DATA FOR THIS TASK START
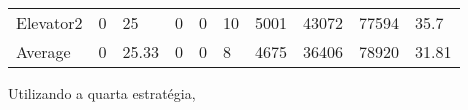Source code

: \documentclass[a4paper]{article}
\begin{document}
\begin{table}[h]
\begin{tabular}{@{}llllllllll@{}}
Elevator2 & 0        & 25            & 0           & 0                                                               & 10                                                                  & 5001                                                         & 43072                                                 & 77594                                                   & 35.7         \\
Average   & 0     & 25.33         & 0        & 0                                                               & 8                                                               & 4675                                                         & 36406                                                 & 78920                                                   & 31.81          \\ \bottomrule
\end{tabular}
\end{table}

Utilizando a quarta estratégia,
\end{document}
DATA FOR THIS TASK END
YOUR ASSIGNMENT: Restate the entries verbatim, without pictures.

YOUR SOLUTION:
Source code

: \documentclass[a4paper]{article}
\begin{document}
\begin{table}[h]
\begin{tabular}{@{}llllllllll@{}}
Elevator2 & 0        & 25            & 0           & 0                                                               & 10                                                                  & 5001                                                         & 43072                                                 & 77594                                                   & 35.7         \\
Average   & 0     & 25.33         & 0        & 0                                                               & 8                                                               & 4675                                                         & 36406                                                 & 78920                                                   & 31.81          \\ \bottomrule
\end{tabular}
\end{table}

Utilizando a quarta estratégia,
\end{document}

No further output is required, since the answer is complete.